Die MLB-Saison steht nach wie vor in den Sternen, aber dennoch hat sich in den letzten Tagen einiges getan in der Baseball-Welt. Die langwierigen Untersuchungen der Sign-Stealing-Vorwürfe gegen die Boston Red Sox wurden abgeschlossen und das Strafmaß verkündet. In den geplanten Verkauf der New York Mets kommt offenbar Bewegung und auch in den Minor Leagues gibt es interessante Entwicklungen. In Taiwan läuft seit zwei Wochen der Spielbetrieb, Südkorea soll in Kürze folgen.

Milde Strafe für Red Sox
Vor Corona war das große Thema dieser Offseason der Sign-Stealinng-Skandal um die Meisterteams von 2017 und 2018. Die Houston Astros wurden im Januar von der Liga zu heftigen Strafen verurteilt, weil sie in der Saison 2017 ein umfangreiches System eingesetzt hatten, um die Zeichen zwischen gegnerischen Catchern und Pitchern auszuspionieren. Vielen gingen diese Strafen nicht weit genug, weil die beteiligten Spieler ungeschoren davon kamen und weil die Astros den Meistertitel behalten durften.

Da es gegen die Boston Red Sox von 2018 ähnliche Vorwürfe gab, strengte die Liga eine weitere Untersuchung an, deren Ergebnis seit Monaten mit Spannung erwartet wurde. Interessant schien vor allem die Rolle von Alex Cora – er war 2017 Bench Coach der Astros und 2018 Manager der Red Sox.

Die MLB hat nun ihre Untersuchungsergebnisse veröffentlicht, und wer ein hartes Durchgreifen gegenüber den Red Sox und Cora erwartet hatte, wird enttäuscht sein: Die Strafen fallen vergleichsweise milde aus, denn die Ligaleitung ist überzeugt, dass es sich im Wesentlichen um Verfehlungen eines einzelnen Angestellten handelte: Replay-Koordinator J. T. Watkins hat dem Bericht zufolge „zumindest in einigen Fällen“ den Videoraum missbraucht, um Spielern des eigenen Teams Tipps zukommen zu lassen. Dafür wird Watkins zwei Jahre lang gesperrt, und dem Klub wird ein Zweitrundenpick in der Draft 2020 aberkannt. Alex Cora erhält eine Sperre für ein Jahr – diese bezieht sich aber ausdrücklich auf sein Mitwirken am Sign-Stealing-System der Astros. Für seine Zeit bei den Red Sox wurde ihm kein Fehlverhalten nachgewiesen.

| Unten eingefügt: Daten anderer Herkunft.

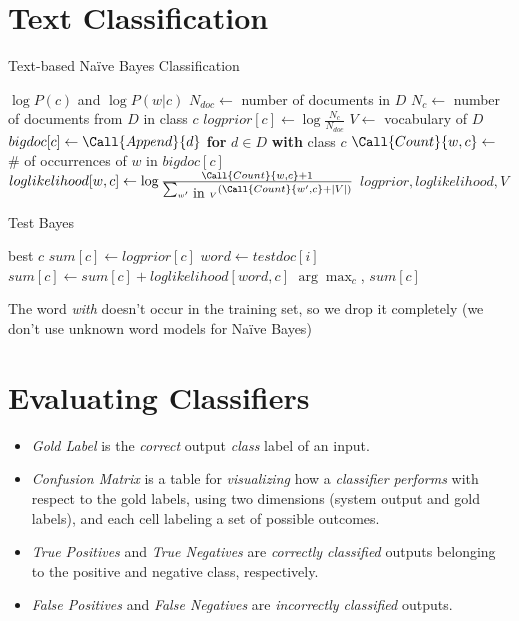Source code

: \documentclass[
	number={3},
	title={Na\"iive Bayes Learning}
]{cs584notes}
\begin{document}
\section{Text Classification}\label{sec:text-classification}
\begin{algorithm}[H]
	\caption{Text-based Naïve Bayes Classification}\label{alg:train-naive-bayes}
	\begin{algorithmic}[1]
		 \Returns $\log P(c)$ and $\log P(w|c)$
				\State $N_{doc} \gets$ number of documents in $D$
				\State $N_{c} \gets$ number of documents from $D$ in class $c$
				\State $logprior[c] \gets \log\frac{N_{c}}{N_{doc}}$
				\State $V \gets $ vocabulary of $D$
				\State $bigdoc[c] \gets \Call{Append}{d}$ \textbf{for} $d\in D$ \textbf{with} class $c$
					\State $\Call{Count}{w,c}\gets $ \# of occurrences of $w$ in $bigdoc[c]$
					\State $loglikelihood[w, c]\gets \log \frac{\Call{Count}{w, c} + 1}{\sum_{w' \mbox{ in } V} (\Call{Count}{w', c} + |V|)} $
				\EndFor
			\EndFor
			\State \Return $logprior, loglikelihood, V$
		\EndFunction
	\end{algorithmic}
\end{algorithm}
\begin{algorithm}[H]
	\caption{Test \Naive Bayes}\label{alg:test-naive-bayes}
	\begin{algorithmic}[1]
	 \Returns best $c$
			\State $sum[c] \gets logprior[c]$
				\State $word \gets testdoc[i]$
					\State $sum[c] \gets sum[c] + loglikelihood[word, c]$
				\EndIf
			\EndFor
		\EndFor
		\State \Return $\arg\max_{c}$, $sum[c]$
	\EndFunction
	\end{algorithmic}
\end{algorithm}

The word \emph{with} doesn't occur in the training set, so we drop it completely (we don't use unknown word models for Naïve Bayes)

\section{Evaluating Classifiers}\label{sec:evaluating-classifiers}
\begin{itemize}
	\item \emph{Gold Label} is the \emph{correct} output \emph{class} label of an input.
	\item \emph{Confusion Matrix} is a table for \emph{visualizing} how a \emph{classifier performs} with respect to the gold labels, using two dimensions (system output and gold labels), and each cell labeling a set of possible outcomes.
	\item \emph{True Positives} and \emph{True Negatives} are \emph{correctly classified} outputs belonging to the positive and negative class, respectively.
	\item \emph{False Positives} and \emph{False Negatives} are \emph{incorrectly classified} outputs.
\end{itemize}
\end{document}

Minor Leagues werden wohl reduziert
Seit letzten November ist bekannt, dass die MLB erwägt, die Minor Leagues neu zu organisieren und dabei 42 Teams und Standorte aufzugeben. Der Widerstand gegen diese Pläne war groß, da die betreffenden Städte und lokalen Fanbasen an ihren Teams hängen, zumal diese zahlreiche Arbeitsplätze für Spieler und sonstiges Personal verantworten. Nun sieht es laut Berichten unter anderem von Baseball America allerdings so aus, dass die Minor Leagues möglicherweise einlenken und den Plan akzeptieren. Nicht zuletzt durch die Coronakrise ist offenbar die Bereitschaft gestiegen, der Reduzierung zuzustimmen, wenn im Gegensatz stärkere wirtschaftliche Unterstützungen und Garantien für die verbleibenden Teams und Ligen gewährt werden.

Commissioner rechnet mit MLB-Baseball in diesem Jahr
MLB-Commissioner Rob Manfred hat am Dienstag ein neues Statement zur aktuellen Situation veröffentlicht. Konkrete Pläne für eine Aufnahme der MLB-Saison 2020 nannte er nicht, er gehe aber „fest davon aus, dass Baseball in diesem Jahr zurückkehren wird“.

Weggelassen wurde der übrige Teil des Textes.